━━━ DATASET EXCERPTS ━━━
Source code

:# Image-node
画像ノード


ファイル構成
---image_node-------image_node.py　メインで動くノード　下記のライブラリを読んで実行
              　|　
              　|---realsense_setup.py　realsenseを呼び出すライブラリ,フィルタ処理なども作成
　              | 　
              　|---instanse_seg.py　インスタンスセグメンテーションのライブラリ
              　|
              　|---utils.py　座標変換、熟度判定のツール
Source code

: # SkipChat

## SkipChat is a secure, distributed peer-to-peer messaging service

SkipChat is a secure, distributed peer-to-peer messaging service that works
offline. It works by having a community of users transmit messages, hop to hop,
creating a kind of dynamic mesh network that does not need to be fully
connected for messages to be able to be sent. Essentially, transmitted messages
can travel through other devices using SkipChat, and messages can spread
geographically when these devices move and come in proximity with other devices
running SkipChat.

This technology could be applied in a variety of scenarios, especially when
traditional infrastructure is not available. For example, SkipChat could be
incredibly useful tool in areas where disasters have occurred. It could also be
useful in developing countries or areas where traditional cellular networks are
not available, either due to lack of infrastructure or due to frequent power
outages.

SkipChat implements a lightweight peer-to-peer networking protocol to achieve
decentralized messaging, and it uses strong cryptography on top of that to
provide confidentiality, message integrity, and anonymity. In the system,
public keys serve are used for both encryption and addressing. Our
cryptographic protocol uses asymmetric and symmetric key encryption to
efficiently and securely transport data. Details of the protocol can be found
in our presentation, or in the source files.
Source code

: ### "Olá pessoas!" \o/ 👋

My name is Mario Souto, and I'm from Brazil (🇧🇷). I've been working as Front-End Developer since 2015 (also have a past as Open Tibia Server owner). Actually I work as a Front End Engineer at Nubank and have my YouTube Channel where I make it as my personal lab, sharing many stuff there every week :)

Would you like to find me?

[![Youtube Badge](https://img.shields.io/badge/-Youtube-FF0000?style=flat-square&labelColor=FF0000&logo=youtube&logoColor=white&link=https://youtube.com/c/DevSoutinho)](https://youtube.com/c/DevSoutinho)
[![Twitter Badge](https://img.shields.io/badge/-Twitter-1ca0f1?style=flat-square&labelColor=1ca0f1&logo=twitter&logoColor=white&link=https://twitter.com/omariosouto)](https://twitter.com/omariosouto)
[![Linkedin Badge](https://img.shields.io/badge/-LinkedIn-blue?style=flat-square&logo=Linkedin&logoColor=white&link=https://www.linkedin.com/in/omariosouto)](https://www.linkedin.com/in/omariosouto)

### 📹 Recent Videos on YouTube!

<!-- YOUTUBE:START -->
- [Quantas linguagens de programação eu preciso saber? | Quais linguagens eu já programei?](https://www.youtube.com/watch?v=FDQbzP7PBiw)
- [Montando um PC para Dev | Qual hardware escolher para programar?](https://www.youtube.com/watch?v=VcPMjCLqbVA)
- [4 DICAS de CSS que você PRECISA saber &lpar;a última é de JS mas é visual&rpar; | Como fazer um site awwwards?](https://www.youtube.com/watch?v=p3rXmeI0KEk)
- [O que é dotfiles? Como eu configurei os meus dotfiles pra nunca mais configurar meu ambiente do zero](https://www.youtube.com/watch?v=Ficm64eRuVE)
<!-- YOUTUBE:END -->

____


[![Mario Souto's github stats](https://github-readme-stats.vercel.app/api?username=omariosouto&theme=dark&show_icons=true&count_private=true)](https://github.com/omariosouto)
━━━
=== YOUR TASK ===
Would you write out the full set of records above without alteration?

=== ANSWER SECTION ===
Source code

:# Image-node
画像ノード


ファイル構成
---image_node-------image_node.py　メインで動くノード　下記のライブラリを読んで実行
              　|　
              　|---realsense_setup.py　realsenseを呼び出すライブラリ,フィルタ処理なども作成
　              | 　
              　|---instanse_seg.py　インスタンスセグメンテーションのライブラリ
              　|
              　|---utils.py　座標変換、熟度判定のツール
Source code

: # SkipChat

## SkipChat is a secure, distributed peer-to-peer messaging service

SkipChat is a secure, distributed peer-to-peer messaging service that works
offline. It works by having a community of users transmit messages, hop to hop,
creating a kind of dynamic mesh network that does not need to be fully
connected for messages to be able to be sent. Essentially, transmitted messages
can travel through other devices using SkipChat, and messages can spread
geographically when these devices move and come in proximity with other devices
running SkipChat.

This technology could be applied in a variety of scenarios, especially when
traditional infrastructure is not available. For example, SkipChat could be
incredibly useful tool in areas where disasters have occurred. It could also be
useful in developing countries or areas where traditional cellular networks are
not available, either due to lack of infrastructure or due to frequent power
outages.

SkipChat implements a lightweight peer-to-peer networking protocol to achieve
decentralized messaging, and it uses strong cryptography on top of that to
provide confidentiality, message integrity, and anonymity. In the system,
public keys serve are used for both encryption and addressing. Our
cryptographic protocol uses asymmetric and symmetric key encryption to
efficiently and securely transport data. Details of the protocol can be found
in our presentation, or in the source files.
Source code

: ### "Olá pessoas!" \o/ 👋

My name is Mario Souto, and I'm from Brazil (🇧🇷). I've been working as Front-End Developer since 2015 (also have a past as Open Tibia Server owner). Actually I work as a Front End Engineer at Nubank and have my YouTube Channel where I make it as my personal lab, sharing many stuff there every week :)

Would you like to find me?

[![Youtube Badge](https://img.shields.io/badge/-Youtube-FF0000?style=flat-square&labelColor=FF0000&logo=youtube&logoColor=white&link=https://youtube.com/c/DevSoutinho)](https://youtube.com/c/DevSoutinho)
[![Twitter Badge](https://img.shields.io/badge/-Twitter-1ca0f1?style=flat-square&labelColor=1ca0f1&logo=twitter&logoColor=white&link=https://twitter.com/omariosouto)](https://twitter.com/omariosouto)
[![Linkedin Badge](https://img.shields.io/badge/-LinkedIn-blue?style=flat-square&logo=Linkedin&logoColor=white&link=https://www.linkedin.com/in/omariosouto)](https://www.linkedin.com/in/omariosouto)

### 📹 Recent Videos on YouTube!

<!-- YOUTUBE:START -->
- [Quantas linguagens de programação eu preciso saber? | Quais linguagens eu já programei?](https://www.youtube.com/watch?v=FDQbzP7PBiw)
- [Montando um PC para Dev | Qual hardware escolher para programar?](https://www.youtube.com/watch?v=VcPMjCLqbVA)
- [4 DICAS de CSS que você PRECISA saber &lpar;a última é de JS mas é visual&rpar; | Como fazer um site awwwards?](https://www.youtube.com/watch?v=p3rXmeI0KEk)
- [O que é dotfiles? Como eu configurei os meus dotfiles pra nunca mais configurar meu ambiente do zero](https://www.youtube.com/watch?v=Ficm64eRuVE)
<!-- YOUTUBE:END -->

____


[![Mario Souto's github stats](https://github-readme-stats.vercel.app/api?username=omariosouto&theme=dark&show_icons=true&count_private=true)](https://github.com/omariosouto)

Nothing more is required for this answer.